Não era o nosso objectivo deslocar a questão em análise
para uma discussão sobre organização judiciária e sobre a eficácia da justiça
administrativa. Porém, sendo esse o argumento utilizado, apenas o conseguimos
rebater por essa via: com efeito, o argumento de peso a favor da atribuição da
competência de litígios relativos à definição do montante da indemnização no
caso de expropriação fundamenta-se exclusivamente em questões de organização
dos tribunais administrativos.
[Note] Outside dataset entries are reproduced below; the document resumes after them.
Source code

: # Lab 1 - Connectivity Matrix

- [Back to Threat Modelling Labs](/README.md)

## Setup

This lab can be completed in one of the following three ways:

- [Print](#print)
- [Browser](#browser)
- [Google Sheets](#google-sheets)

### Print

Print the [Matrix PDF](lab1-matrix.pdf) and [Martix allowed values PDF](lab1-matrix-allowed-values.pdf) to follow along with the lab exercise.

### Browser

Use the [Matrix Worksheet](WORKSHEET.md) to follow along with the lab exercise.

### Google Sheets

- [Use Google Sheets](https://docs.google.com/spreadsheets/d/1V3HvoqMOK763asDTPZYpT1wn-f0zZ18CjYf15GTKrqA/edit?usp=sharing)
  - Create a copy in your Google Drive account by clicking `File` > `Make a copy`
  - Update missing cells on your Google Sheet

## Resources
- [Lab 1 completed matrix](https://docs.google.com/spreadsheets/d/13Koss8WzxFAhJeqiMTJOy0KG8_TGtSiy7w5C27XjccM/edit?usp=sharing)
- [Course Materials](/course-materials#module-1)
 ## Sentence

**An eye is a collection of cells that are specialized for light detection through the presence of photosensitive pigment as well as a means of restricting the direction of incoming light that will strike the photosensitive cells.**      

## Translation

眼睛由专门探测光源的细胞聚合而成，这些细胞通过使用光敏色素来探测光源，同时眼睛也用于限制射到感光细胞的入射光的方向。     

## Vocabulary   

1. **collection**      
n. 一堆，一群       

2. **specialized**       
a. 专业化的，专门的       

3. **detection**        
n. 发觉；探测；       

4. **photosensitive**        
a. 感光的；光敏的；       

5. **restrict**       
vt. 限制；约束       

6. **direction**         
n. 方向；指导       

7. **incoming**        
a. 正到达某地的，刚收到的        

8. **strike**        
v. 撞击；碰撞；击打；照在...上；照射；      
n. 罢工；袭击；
Aliás, não procedendo, face à legislação em
vigor, o argumento da natureza privada do litígio, o único argumento que resta
é esse. Argumentos de direito processual administrativo não há que justifiquem
essa atribuição, visto que o que está em causa é uma relação jurídica
administrativa, cujo litígio que dessa relação advier compete à jurisdição
administrativa, nos termos do artigo 212.º, n.º 3, da CRP.
José Maria Vilela
[2]
Neste
sentido, v. VIEIRA DE ANDRADE, Justiça
Administrativa – Lições, 14.ª ed., Coimbra: 2015, p. 91.
[3]
MÁRIO ESTEVES
DE OLIVEIRA,
A publicidade, o notariado e o registo públicos de direitos privados, in
Estudos em homenagem ao Prof. Doutor Rogério Soares, 2001, p. 498., apud
VIEIRA DE
ANDRADE, op. cit., p. 93, nota 164.
[5]
SÉRVULO CORREIA,
O Contencioso Administrativo português, hoje, in Comentários à
legislação processual administrativa, vol. I, Lisboa: 2020, p. 54.
[8]
FREITAS DO AMARAL/AROSO DE ALMEIDA,
Grandes linhas da reforma do Contencioso Administrativo, 3.ª ed.,
Coimbra: 2007, pp. 24-25.
[11]
Em ambos, o juiz de tribunal judicial de comarca recusa-se a aplicar o
então artigo 37.º (actual artigo 38.º, já analisado) do Código das
Expropriações, por ser inconstitucional face ao artigo 212, n.º 3, da CRP,
remetendo o litígio para os tribunais administrativos, sendo, na sua óptica, a competência para
analisar o montante da indemnização por expropriação por utilidade pública uma
competência constitucionalmente reservada aos tribunais administrativos.